- Education: National Institute of Dramatic Art
- Occupations: Theatre director; dramaturge; teacher;
- Awards: Dorothy Crawford Award at the AWGIE Awards(2004); International Theatre Institute Uchimura Prize (2016);

= Aubrey Mellor =

Australian theatre director, dramaturge, teacher

Aubrey Mellor is an Australian theatre director, dramaturge and teacher.

Mellor has also worked as a writer, adapter, set designer, translator, producer, and stage manager.

== Early life and training ==
Brought up around variety and circus, Mellor trained in many fields as a young man. He graduated from a production course at the National Institute of Dramatic Art (NIDA) in Sydney in 1969.

In 1972 Mellor was awarded a Churchill Fellowship. This experience allowed Mellor to study the traditional theatre of the East with a view to incorporating principles observed in Japan where appropriate into the Australian theatre techniques.

== Career ==
Mellor was the Artistic Director of the Jane Street Theatre, which grew out of NIDA.

He was Co-Artistic Director of Nimrod Theatre Company in Sydney for a short time in the early 1980s. He was Artistic Director of the (Royal) Queensland Theatre Company from 1988 to 1993. He was also Artistic Director at Playbox (later renamed Malthouse Theatre) in Melbourne until 2004.

Mellor returned to NIDA as Director in 2005, succeeding John Clark after his nearly forty years in the role. Mellor stayed at NIDA until 2007. He was then Dean of the Performing Arts Schools at Lasalle in Singapore where he designed a new program bringing together the best European and Asian training. He was a Senior Fellow with Lasalle until 2017.

Mellor is a visiting professor to arts colleges in Mongolia, China, Japan, Vietnam, Indonesia and India.

== Awards and honours==
In 2004 Mellor received an AWGIE (Australian Writers' Guild) special award known as the Dorothy Crawford Award.
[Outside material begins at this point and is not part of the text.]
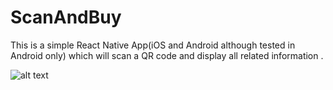 # ScanAndBuy

This is a simple React Native App(iOS and Android although tested in Android only) which will scan a QR code and display all related information .

![alt text](https://chart.googleapis.com/chart?chl=Plastic+Model+Kit+%2769+Chevy+Nova+SS%5E31445020988%5Ehttps%3A%2F%2Fi5.walmartimages.com%2Fasr%2Fac3a17f2-805e-4af6-9616-456f0534a962_1.cdf2c0cd92929fd85823d7c67d4e7d5f.jpeg%3FodnBg%3DFFFFFF%26odnHeight%3D2000%26odnWidth%3D2000&chs=200x200&cht=qr&chld=H%7C0)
This prize is awarded for outstanding contribution to the writing profession and industry.

Mellor was the recipient of the International Theatre Institute's Uchimura Prize, for best production at the Tokyo International Festival.

Mellor is listed in the Matilda Awards Hall of Fame for his contribution to the theatre industry in Queensland.

Mellor was awarded an Order of Australia Medal in 1992 for his service to the arts.